=== GOAL OF THE EXERCISE ===
Transcribe each record as written.

START RECORDS PROVIDED

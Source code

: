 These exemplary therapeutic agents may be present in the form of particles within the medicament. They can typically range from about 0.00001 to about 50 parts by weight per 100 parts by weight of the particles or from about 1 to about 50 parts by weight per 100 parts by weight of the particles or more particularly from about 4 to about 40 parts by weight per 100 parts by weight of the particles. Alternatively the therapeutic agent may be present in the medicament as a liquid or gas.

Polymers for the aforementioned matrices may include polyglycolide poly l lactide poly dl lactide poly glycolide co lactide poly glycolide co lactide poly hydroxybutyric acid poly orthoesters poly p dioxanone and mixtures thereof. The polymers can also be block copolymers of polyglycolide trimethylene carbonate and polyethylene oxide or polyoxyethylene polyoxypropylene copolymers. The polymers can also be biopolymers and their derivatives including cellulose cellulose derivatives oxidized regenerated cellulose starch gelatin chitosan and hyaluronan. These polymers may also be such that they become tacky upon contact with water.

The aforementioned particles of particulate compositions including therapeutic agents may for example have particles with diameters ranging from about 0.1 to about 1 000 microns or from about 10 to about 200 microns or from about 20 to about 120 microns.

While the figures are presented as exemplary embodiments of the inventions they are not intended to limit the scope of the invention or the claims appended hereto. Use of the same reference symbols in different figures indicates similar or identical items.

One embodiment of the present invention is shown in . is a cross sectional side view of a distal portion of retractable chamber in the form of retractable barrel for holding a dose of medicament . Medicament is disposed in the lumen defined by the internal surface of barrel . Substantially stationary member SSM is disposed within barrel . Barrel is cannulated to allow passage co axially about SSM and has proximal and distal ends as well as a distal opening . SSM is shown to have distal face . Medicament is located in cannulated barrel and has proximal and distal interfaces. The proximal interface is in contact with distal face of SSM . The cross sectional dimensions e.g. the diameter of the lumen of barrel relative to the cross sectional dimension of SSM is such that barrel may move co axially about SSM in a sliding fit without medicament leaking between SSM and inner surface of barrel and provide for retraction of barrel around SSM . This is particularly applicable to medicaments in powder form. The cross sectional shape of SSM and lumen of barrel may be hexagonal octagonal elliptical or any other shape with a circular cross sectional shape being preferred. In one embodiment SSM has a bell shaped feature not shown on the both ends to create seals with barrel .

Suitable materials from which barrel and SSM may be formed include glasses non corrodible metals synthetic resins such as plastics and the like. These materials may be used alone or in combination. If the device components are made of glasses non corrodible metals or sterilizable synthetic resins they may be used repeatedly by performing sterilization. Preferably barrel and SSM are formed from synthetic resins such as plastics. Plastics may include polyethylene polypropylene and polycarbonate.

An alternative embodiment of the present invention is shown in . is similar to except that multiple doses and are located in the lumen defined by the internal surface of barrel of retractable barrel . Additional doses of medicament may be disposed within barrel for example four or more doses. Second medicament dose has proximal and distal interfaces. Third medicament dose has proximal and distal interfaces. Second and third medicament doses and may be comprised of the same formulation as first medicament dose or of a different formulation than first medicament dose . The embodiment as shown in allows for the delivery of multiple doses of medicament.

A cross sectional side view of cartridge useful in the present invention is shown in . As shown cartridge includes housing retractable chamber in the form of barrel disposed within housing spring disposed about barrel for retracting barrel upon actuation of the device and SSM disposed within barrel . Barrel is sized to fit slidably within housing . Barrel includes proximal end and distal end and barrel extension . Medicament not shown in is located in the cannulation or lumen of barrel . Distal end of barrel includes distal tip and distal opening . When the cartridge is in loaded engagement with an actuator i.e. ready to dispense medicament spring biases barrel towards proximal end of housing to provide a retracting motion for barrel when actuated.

END RECORDS PROVIDED

=== SOLUTION ===
Source code

: These exemplary therapeutic agents may be present in the form of particles within the medicament. They can typically range from about 0.00001 to about 50 parts by weight per 100 parts by weight of the particles or from about 1 to about 50 parts by weight per 100 parts by weight of the particles or more particularly from about 4 to about 40 parts by weight per 100 parts by weight of the particles. Alternatively the therapeutic agent may be present in the medicament as a liquid or gas.

Polymers for the aforementioned matrices may include polyglycolide poly l lactide poly dl lactide poly glycolide co lactide poly glycolide co lactide poly hydroxybutyric acid poly orthoesters poly p dioxanone and mixtures thereof. The polymers can also be block copolymers of polyglycolide trimethylene carbonate and polyethylene oxide or polyoxyethylene polyoxypropylene copolymers. The polymers can also be biopolymers and their derivatives including cellulose cellulose derivatives oxidized regenerated cellulose starch gelatin chitosan and hyaluronan. These polymers may also be such that they become tacky upon contact with water.

The aforementioned particles of particulate compositions including therapeutic agents may for example have particles with diameters ranging from about 0.1 to about 1 000 microns or from about 10 to about 200 microns or from about 20 to about 120 microns.

While the figures are presented as exemplary embodiments of the inventions they are not intended to limit the scope of the invention or the claims appended hereto. Use of the same reference symbols in different figures indicates similar or identical items.

One embodiment of the present invention is shown in . is a cross sectional side view of a distal portion of retractable chamber in the form of retractable barrel for holding a dose of medicament . Medicament is disposed in the lumen defined by the internal surface of barrel . Substantially stationary member SSM is disposed within barrel . Barrel is cannulated to allow passage co axially about SSM and has proximal and distal ends as well as a distal opening . SSM is shown to have distal face . Medicament is located in cannulated barrel and has proximal and distal interfaces. The proximal interface is in contact with distal face of SSM . The cross sectional dimensions e.g. the diameter of the lumen of barrel relative to the cross sectional dimension of SSM is such that barrel may move co axially about SSM in a sliding fit without medicament leaking between SSM and inner surface of barrel and provide for retraction of barrel around SSM . This is particularly applicable to medicaments in powder form. The cross sectional shape of SSM and lumen of barrel may be hexagonal octagonal elliptical or any other shape with a circular cross sectional shape being preferred. In one embodiment SSM has a bell shaped feature not shown on the both ends to create seals with barrel .

Suitable materials from which barrel and SSM may be formed include glasses non corrodible metals synthetic resins such as plastics and the like. These materials may be used alone or in combination. If the device components are made of glasses non corrodible metals or sterilizable synthetic resins they may be used repeatedly by performing sterilization. Preferably barrel and SSM are formed from synthetic resins such as plastics. Plastics may include polyethylene polypropylene and polycarbonate.

An alternative embodiment of the present invention is shown in . is similar to except that multiple doses and are located in the lumen defined by the internal surface of barrel of retractable barrel . Additional doses of medicament may be disposed within barrel for example four or more doses. Second medicament dose has proximal and distal interfaces. Third medicament dose has proximal and distal interfaces. Second and third medicament doses and may be comprised of the same formulation as first medicament dose or of a different formulation than first medicament dose . The embodiment as shown in allows for the delivery of multiple doses of medicament.

A cross sectional side view of cartridge useful in the present invention is shown in . As shown cartridge includes housing retractable chamber in the form of barrel disposed within housing spring disposed about barrel for retracting barrel upon actuation of the device and SSM disposed within barrel . Barrel is sized to fit slidably within housing . Barrel includes proximal end and distal end and barrel extension . Medicament not shown in is located in the cannulation or lumen of barrel . Distal end of barrel includes distal tip and distal opening . When the cartridge is in loaded engagement with an actuator i.e. ready to dispense medicament spring biases barrel towards proximal end of housing to provide a retracting motion for barrel when actuated.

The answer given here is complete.